Выбрать главу

Общество художника заставило его спутников замечать вокруг красивые краски и красивые лица и вспоминать прославленные картины. Одного только Тургенев никак не замечал и не понимал, что с ним рядом в пригородном поезде Фраскати — Рим сидит гениальный русский художник, искусство которого заключает в себе высокую, глубокую мысль целой исторической эпохи. И когда впоследствии к своим путевым впечатлениям Тургенев присовокупил несколько общих рассуждений об Иванове и о Брюллове — увы! — замечательный русский писатель оказался в колее избитых истин, которые мог бы повторять с чужих слов какой-нибудь светский шаркун: «Самый талант его, собственно живописный талант, — писал Тургенев, — был в нем слаб и шаток, в чем убедится каждый, кто только захочет внимательно и беспристрастно взглянуть на его произведение». И он воздыхал: «Имей он талант Брюллова или имей Брюллов душу и сердце Иванова, каких чудес мы были бы свидетелями». Припомним, что позднее Тургенев Мог восхищаться таким посредственным и пустым живописцем, как Харламов, и нам придется с горечью признать, что этот большой художник слова не понял своего собрата по искусству. Казалось бы, прекрасный день, проведенный в римской Кампаньи, должен был сблизить их друг с другом. Но, видимо, и Иванов почувствовал, что с «русскими литераторами» или «господами либералами», как он иронически величал Тургенева, Боткина и их кружок, ему не по дороге. Дело не в одном том, что он уловил покровительственные нотки, не в том, как они устроили ему триумф и поднимали в честь него бокалы шампанского, как исправляли тексты его петиций на имя высочайших особ, — самое главное было то, что Иванов своим чутьем угадывал их половинчатость и робость в решении тех основных вопросов жизни, к которым он подходил со свойственной ему прямотой и самоотверженностью…

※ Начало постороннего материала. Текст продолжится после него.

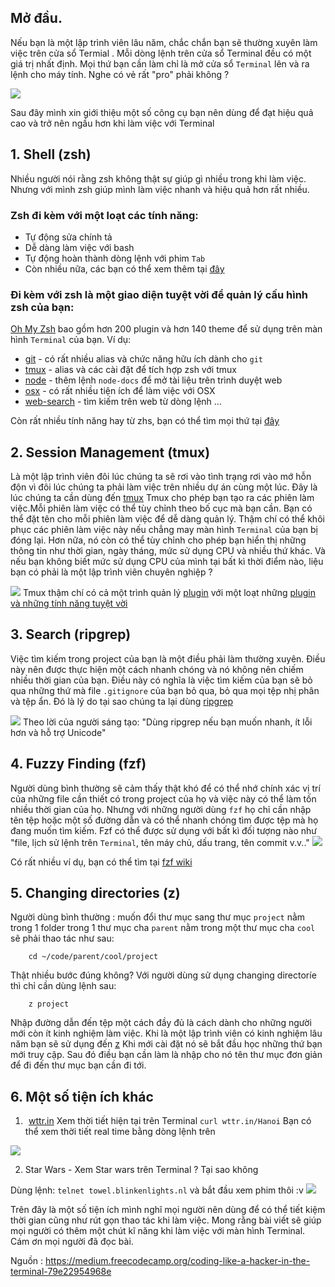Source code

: ## Mở đầu.
Nếu bạn là một lập trình viên lâu năm, chắc chắn bạn sẽ thường xuyên làm việc trên cửa sổ Termial . Mỗi dòng lệnh trên cửa sổ  Terminal đều có một giá trị nhất định. Mọi thứ bạn cần làm chỉ là mở cửa sổ `Terminal` lên và ra lệnh cho máy tính. Nghe có vẻ rất "pro" phải không ? 

![](https://images.viblo.asia/a19254d1-a5d2-4c57-965e-8df92b51bccf.jpeg)

Sau đây mình xin giới thiệu một số công cụ bạn nên dùng để đạt hiệu quả cao và trở nên ngầu hơn khi làm việc với Terminal
## 1. Shell (zsh)
Nhiều người nói rằng zsh không thật sự giúp gì nhiều trong khi làm việc. Nhưng với mình zsh giúp mình làm việc nhanh và hiệu quả hơn rất nhiều.
### Zsh đi kèm với một loạt các tính năng: 
* Tự động sửa chính tả
* Dễ dàng làm việc với bash
* Tự động hoàn thành dòng lệnh với phim `Tab`
*  Còn nhiều nữa, các bạn có thể xem thêm tại [đây](http://zsh.sourceforge.net/Doc/Release/zsh_toc.html)
### Đi kèm với zsh là một giao diện tuyệt vời để quản lý cấu hình zsh của bạn: 
[Oh My Zsh](https://github.com/robbyrussell/oh-my-zsh) bao gồm hơn 200 plugin và hơn 140 theme để sử dụng trên màn hình `Terminal` của bạn. Ví dụ:
* [git](https://github.com/robbyrussell/oh-my-zsh/wiki/Plugin:git) - có rất nhiều alias và chức năng hữu ích dành cho `git`
* [tmux](https://github.com/robbyrussell/oh-my-zsh/blob/master/plugins/tmux/tmux.plugin.zsh) - alias và các cài đặt để tích hợp zsh với tmux 
* [node](https://github.com/robbyrussell/oh-my-zsh/tree/master/plugins/node) - thêm lệnh `node-docs` để mở tài liệu trên trình duyệt web
* [osx](https://github.com/robbyrussell/oh-my-zsh/tree/master/plugins/osx) - có rất nhiều tiện ích để làm việc với OSX
* [web-search](https://github.com/robbyrussell/oh-my-zsh/tree/master/plugins/web-search) - tìm kiếm trên web từ dòng lệnh
...

Còn rất nhiều tính năng hay từ zhs, bạn có thể tìm mọi thứ tại [đây](https://github.com/robbyrussell/oh-my-zsh/wiki/Plugins)
## 2. Session Management (tmux)
Là một lập trình viên đôi lúc chúng ta sẽ rơi vào tình trạng rơi vào mớ hỗn độn vì đôi lúc chúng ta phải làm việc trên nhiều dự án cùng một lúc. Đây là lúc chúng ta cần dùng đến [tmux](https://github.com/tmux/tmux)
Tmux cho phép bạn tạo ra các phiên làm việc.Mỗi phiên làm việc có thể tùy chỉnh theo bố cục mà bạn cần. Bạn có thể đặt tên cho mỗi phiên làm việc để dễ dàng quản lý. Thậm chí có thể khôi phục các phiên làm việc này nếu chẳng may màn hình `Terminal` của bạn bị đóng lại. Hơn nữa, nó còn có thể tùy chỉnh cho phép bạn hiển thị những thông tin như thời gian, ngày tháng, mức sử dụng CPU và nhiều thứ khác. Và nếu bạn không biết mức sử dụng CPU của mình tại bất kì thời điểm nào, liệu bạn có phải là một lập trình viên chuyên nghiệp ? 

![](https://images.viblo.asia/468e1435-3632-4bc6-9507-53c93dc86f6b.gif)
Tmux thậm chí có cả một trình quản lý [plugin](https://github.com/tmux-plugins/tpm) với một loạt những  [plugin và những tính năng tuyệt vời](https://github.com/rothgar/awesome-tmux)
## 3. Search (ripgrep)
Việc tìm kiếm trong project của bạn là một điều phải làm thường xuyên. Điều này nên được thực hiện một cách nhanh chóng và nó không nên chiếm nhiều thời gian của bạn. Điều này có nghĩa là việc tìm kiếm của bạn sẽ bỏ qua những thứ mà file `.gitignore` của bạn bỏ qua, bỏ qua mọi tệp nhị phân và tệp ẩn. Đó là lý do tại sao chúng ta lại dùng [ripgrep](https://github.com/BurntSushi/ripgrep)

![](https://images.viblo.asia/07fa9fe5-d76f-43a9-aef5-a70669d7dac3.gif)
Theo lời của người sáng tạo: "Dùng ripgrep nếu bạn muốn nhanh, ít lỗi hơn và hỗ trợ Unicode"
## 4. Fuzzy Finding (fzf)
Người dùng bình thường sẽ cảm thấy thật khó để có thể nhớ chính xác vị trí của những file cần thiết có trong project của họ và việc này có thể làm tốn nhiều thời gian của họ. Nhưng với những người dùng `fzf` họ chỉ cần nhập tên tệp hoặc một số đường dẫn và có thể nhanh chóng tìm được tệp mà họ đang muốn tìm kiếm. Fzf có thể được sử dụng với bất kì đối tượng nào như "file, lịch sử lệnh trên `Terminal`, tên máy chủ, dấu trang, tên commit v.v.."
![](https://images.viblo.asia/cf888c03-706e-4a69-8087-7f7464e6547c.gif)

Có rất nhiều ví dụ, bạn có thể tìm tại [fzf wiki](https://github.com/junegunn/fzf/wiki/examples)
## 5. Changing directories (z)
Người dùng bình thường : muốn đổi thư mục sang thư mục `project` nằm trong 1 folder trong 1 thư mục cha `parent` nằm trong một thư mục cha `cool` sẽ phải thao tác như sau: 
```
    cd ~/code/parent/cool/project
```
Thật nhiều bước đúng không? 
Với người dùng sử dụng changing directoríe thì chỉ cần dùng lệnh sau: 
```
    z project
```
Nhập đường dẫn đến tệp một cách đầy đủ là cách dành cho những người mới còn ít kinh nghiệm làm việc. Khi là một lập trình viên có kinh nghiệm lâu năm bạn sẽ sử dụng đến [z](https://github.com/rupa/z)
Khi mới cài đặt nó sẽ bắt đầu học những thứ bạn mới truy cập. Sau đó điều bạn cần làm là nhập cho nó tên thư mục đơn giản để đi đến thư mục bạn cần đi tới.

## 6. Một số tiện ích khác
1.   [wttr.in](https://github.com/chubin/wttr.in) Xem thời tiết hiện tại trên Terminal
 ```curl wttr.in/Hanoi```
Bạn có thể xem thời tiết real time bằng dòng lệnh trên 

![](https://images.viblo.asia/145774d8-ddd5-4fdc-8274-4e0543e7132a.png)

2. Star Wars - Xem Star wars trên Terminal ? Tại sao không 

Dùng lệnh:  ```telnet towel.blinkenlights.nl``` và bắt đầu xem phim thôi :v
![](https://images.viblo.asia/2ec64528-8ac7-4362-810b-76e36ce734ae.gif)

Trên đây là một số tiện ích mình nghĩ mọi người nên dùng để có thể tiết kiệm thời gian cũng như rút gọn thao tác khi làm việc. Mong rằng bài viết sẽ giúp mọi người có thêm một chút kĩ năng khi làm việc với màn hình Terminal. 
Cám ơn mọi người đã đọc bài.

Nguồn : https://medium.freecodecamp.org/coding-like-a-hacker-in-the-terminal-79e22954968e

Иванову предстояло доставить в Петербург огромный холст. Обойтись в этом деле без помощи официальных кругов было невозможно. Теперь, когда картина была готова и он просил не денег, а лишь содействия, гораздо легче было найти себе покровителей. Но художник продолжал испытывать отвращение к академическому начальству.

Еще в Париже он встретил конференц-секретаря академии В. И. Григоровича, который в свое время испортил ему столько крови своим равнодушием и так расхолаживал его, называя замысел «Явления» «пустой мечтой». Теперь Григорович не прочь был возобновить дружбу с художником и предлагал Иванову ехать вместе с ним из Парижа в Рим. Однако Иванов уклонился от этой чести.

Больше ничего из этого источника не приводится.